- Opening Delimiter -
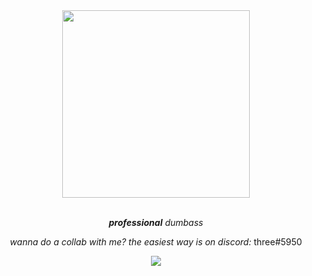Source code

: <div align="center">
  <img src="https://roeworks.net/pengu.gif" style="width: 300px; height: auto;">
</div>

<br>

<p align="center"><em><strong>professional</strong> dumbass</em></p>

<p align="center">
  <i align="center">wanna do a collab with me? the easiest way is on discord:</i> <span>three#5950</span>
</p>

<div align="center">
  <img src="https://roeworks.net/skillicons.svg">
</div>
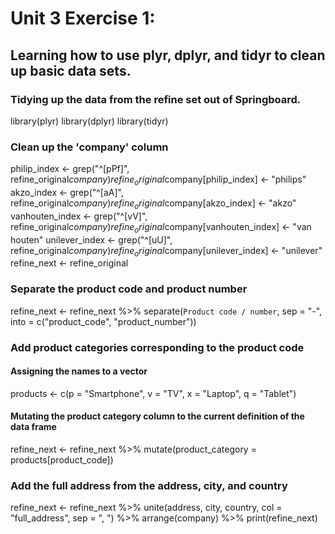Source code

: # Unit 3 Exercise 1:
## Learning how to use plyr, dplyr, and tidyr to clean up basic data sets.
### Tidying up the data from the refine set out of Springboard.
library(plyr)
library(dplyr)
library(tidyr)

### Clean up the 'company' column
philip_index <- grep("^[pPf]", refine_original$company)
refine_original$company[philip_index] <- "philips"
akzo_index <- grep("^[aA]", refine_original$company)
refine_original$company[akzo_index] <- "akzo"
vanhouten_index <- grep("^[vV]", refine_original$company)
refine_original$company[vanhouten_index] <- "van houten"
unilever_index <- grep("^[uU]", refine_original$company)
refine_original$company[unilever_index] <- "unilever"
refine_next <- refine_original

### Separate the product code and product number
refine_next <- refine_next %>% 
  separate(`Product code / number`, sep = "-", into = c("product_code", "product_number"))

### Add product categories corresponding to the product code
#### Assigning the names to a vector
products <- c(p = "Smartphone", v = "TV", x = "Laptop", q = "Tablet")
#### Mutating the product category column to the current definition of the data frame
refine_next <- refine_next %>% 
  mutate(product_category = products[product_code])

### Add the full address from the address, city, and country
refine_next <- refine_next %>% 
  unite(address, city, country, col = "full_address", sep = ", ") %>% 
  arrange(company) %>% 
  print(refine_next)
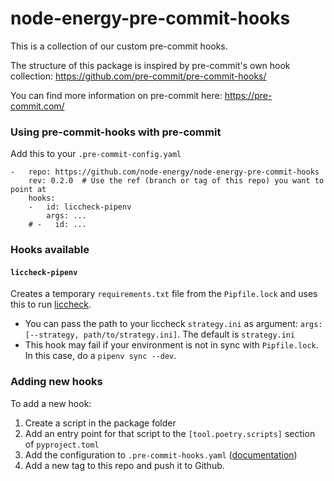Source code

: node-energy-pre-commit-hooks
============================

This is a collection of our custom pre-commit hooks.

The structure of this package is inspired by pre-commit's own hook collection: https://github.com/pre-commit/pre-commit-hooks/

You can find more information on pre-commit here: https://pre-commit.com/


### Using pre-commit-hooks with pre-commit

Add this to your `.pre-commit-config.yaml`

    -   repo: https://github.com/node-energy/node-energy-pre-commit-hooks
        rev: 0.2.0  # Use the ref (branch or tag of this repo) you want to point at
        hooks:
        -   id: liccheck-pipenv
            args: ...
        # -   id: ...


### Hooks available

#### `liccheck-pipenv`

Creates a temporary `requirements.txt` file from the `Pipfile.lock` 
and uses this to run [liccheck](https://pypi.org/project/liccheck/).

  - You can pass the path to your liccheck `strategy.ini` as argument: `args: [--strategy, path/to/strategy.ini]`.
    The default is `strategy.ini`
  - This hook may fail if your environment is not in sync with `Pipfile.lock`.
    In this case, do a `pipenv sync --dev`.


### Adding new hooks

To add a new hook:
1. Create a script in the package folder
1. Add an entry point for that script to the `[tool.poetry.scripts]` section of `pyproject.toml`
1. Add the configuration to `.pre-commit-hooks.yaml` ([documentation](https://pre-commit.com/#new-hooks))
1. Add a new tag to this repo and push it to Github.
- Closing Delimiter -
## Exercise objective
Find every line above where the word "country" occurs, and copy that line.

## Answer
### Add the full address from the address, city, and country
  unite(address, city, country, col = "full_address", sep = ", ") %>% 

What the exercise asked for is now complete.